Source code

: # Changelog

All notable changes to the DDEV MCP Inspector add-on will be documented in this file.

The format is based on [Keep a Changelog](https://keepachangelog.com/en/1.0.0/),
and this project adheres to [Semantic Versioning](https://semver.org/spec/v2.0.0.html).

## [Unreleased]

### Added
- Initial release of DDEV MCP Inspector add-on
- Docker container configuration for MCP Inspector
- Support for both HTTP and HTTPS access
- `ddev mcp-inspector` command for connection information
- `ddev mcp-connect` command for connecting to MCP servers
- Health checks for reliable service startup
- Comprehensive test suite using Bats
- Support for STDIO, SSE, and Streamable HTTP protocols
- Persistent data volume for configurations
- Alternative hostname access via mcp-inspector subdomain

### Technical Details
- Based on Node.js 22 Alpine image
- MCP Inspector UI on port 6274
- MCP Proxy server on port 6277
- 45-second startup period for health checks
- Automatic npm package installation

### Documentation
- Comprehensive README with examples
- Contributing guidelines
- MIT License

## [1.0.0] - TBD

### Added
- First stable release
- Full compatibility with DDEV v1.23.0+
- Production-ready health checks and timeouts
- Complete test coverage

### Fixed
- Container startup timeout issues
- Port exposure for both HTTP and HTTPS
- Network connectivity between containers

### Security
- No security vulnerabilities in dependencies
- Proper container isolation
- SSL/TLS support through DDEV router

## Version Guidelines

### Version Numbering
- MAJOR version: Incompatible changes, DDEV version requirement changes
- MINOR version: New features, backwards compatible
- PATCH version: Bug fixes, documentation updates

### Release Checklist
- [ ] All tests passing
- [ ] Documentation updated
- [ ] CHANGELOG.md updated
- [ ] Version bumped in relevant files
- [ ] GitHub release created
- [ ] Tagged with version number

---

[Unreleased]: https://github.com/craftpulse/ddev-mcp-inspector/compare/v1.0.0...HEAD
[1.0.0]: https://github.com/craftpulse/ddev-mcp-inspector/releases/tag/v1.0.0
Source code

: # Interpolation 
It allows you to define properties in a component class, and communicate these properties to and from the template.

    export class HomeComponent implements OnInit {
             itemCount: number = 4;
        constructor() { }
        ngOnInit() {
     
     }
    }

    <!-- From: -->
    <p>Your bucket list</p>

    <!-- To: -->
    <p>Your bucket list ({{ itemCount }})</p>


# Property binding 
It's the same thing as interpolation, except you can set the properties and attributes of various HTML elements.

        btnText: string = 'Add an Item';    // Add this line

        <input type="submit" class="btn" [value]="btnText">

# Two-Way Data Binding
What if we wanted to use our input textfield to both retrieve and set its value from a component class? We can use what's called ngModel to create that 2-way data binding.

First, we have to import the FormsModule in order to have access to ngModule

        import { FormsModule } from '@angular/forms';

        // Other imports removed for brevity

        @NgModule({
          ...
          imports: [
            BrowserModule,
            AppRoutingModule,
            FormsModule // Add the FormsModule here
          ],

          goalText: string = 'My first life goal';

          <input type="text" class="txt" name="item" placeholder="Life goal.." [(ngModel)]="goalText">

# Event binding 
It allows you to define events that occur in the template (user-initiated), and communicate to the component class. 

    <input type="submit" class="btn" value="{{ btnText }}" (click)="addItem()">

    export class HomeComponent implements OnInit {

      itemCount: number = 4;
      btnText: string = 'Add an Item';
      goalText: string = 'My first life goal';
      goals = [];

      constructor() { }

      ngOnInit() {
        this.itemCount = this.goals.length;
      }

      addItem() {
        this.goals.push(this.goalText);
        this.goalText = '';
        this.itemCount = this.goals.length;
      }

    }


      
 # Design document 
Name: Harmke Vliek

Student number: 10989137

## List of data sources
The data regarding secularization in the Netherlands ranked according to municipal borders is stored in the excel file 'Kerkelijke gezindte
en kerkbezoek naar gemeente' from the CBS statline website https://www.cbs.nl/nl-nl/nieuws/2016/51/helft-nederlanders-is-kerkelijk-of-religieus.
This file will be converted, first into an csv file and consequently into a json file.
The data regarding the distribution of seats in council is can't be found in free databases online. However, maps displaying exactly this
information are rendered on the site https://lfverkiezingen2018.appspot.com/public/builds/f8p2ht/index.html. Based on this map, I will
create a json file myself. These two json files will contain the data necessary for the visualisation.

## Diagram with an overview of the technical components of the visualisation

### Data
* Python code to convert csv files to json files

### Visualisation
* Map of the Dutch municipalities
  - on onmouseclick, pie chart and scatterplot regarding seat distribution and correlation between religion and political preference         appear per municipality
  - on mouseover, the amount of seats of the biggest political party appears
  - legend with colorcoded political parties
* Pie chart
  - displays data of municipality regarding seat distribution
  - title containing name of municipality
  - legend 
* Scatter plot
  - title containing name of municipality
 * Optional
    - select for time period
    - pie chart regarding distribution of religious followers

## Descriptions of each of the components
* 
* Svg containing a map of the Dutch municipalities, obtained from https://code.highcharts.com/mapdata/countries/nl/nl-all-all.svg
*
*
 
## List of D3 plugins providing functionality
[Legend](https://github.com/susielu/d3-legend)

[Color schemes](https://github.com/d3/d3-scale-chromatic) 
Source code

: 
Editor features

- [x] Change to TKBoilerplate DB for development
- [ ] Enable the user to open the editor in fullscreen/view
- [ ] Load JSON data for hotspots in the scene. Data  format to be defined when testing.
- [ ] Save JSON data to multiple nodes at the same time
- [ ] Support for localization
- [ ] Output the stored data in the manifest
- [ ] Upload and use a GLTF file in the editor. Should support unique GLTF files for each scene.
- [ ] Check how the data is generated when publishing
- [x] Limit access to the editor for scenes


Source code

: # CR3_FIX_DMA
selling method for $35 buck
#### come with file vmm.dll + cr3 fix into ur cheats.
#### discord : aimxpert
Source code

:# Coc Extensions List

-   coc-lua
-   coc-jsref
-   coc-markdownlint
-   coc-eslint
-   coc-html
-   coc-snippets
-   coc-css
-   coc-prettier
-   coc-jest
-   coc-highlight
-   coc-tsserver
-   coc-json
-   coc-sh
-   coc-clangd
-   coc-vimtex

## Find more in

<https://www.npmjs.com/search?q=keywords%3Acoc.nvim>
++++++++++++++++++++
▸ TASK DIRECTIONS:
Take exactly the lines from the one containing "[Color schemes](https://github.com/d3/d3-scale-chromatic)" through the one containing "- [ ] Load JSON" in the data above, and output them with nothing added.

▸ TASK SOLUTION:
[Color schemes](https://github.com/d3/d3-scale-chromatic) 
Source code

: 
Editor features

- [x] Change to TKBoilerplate DB for development
- [ ] Enable the user to open the editor in fullscreen/view
- [ ] Load JSON data for hotspots in the scene. Data  format to be defined when testing.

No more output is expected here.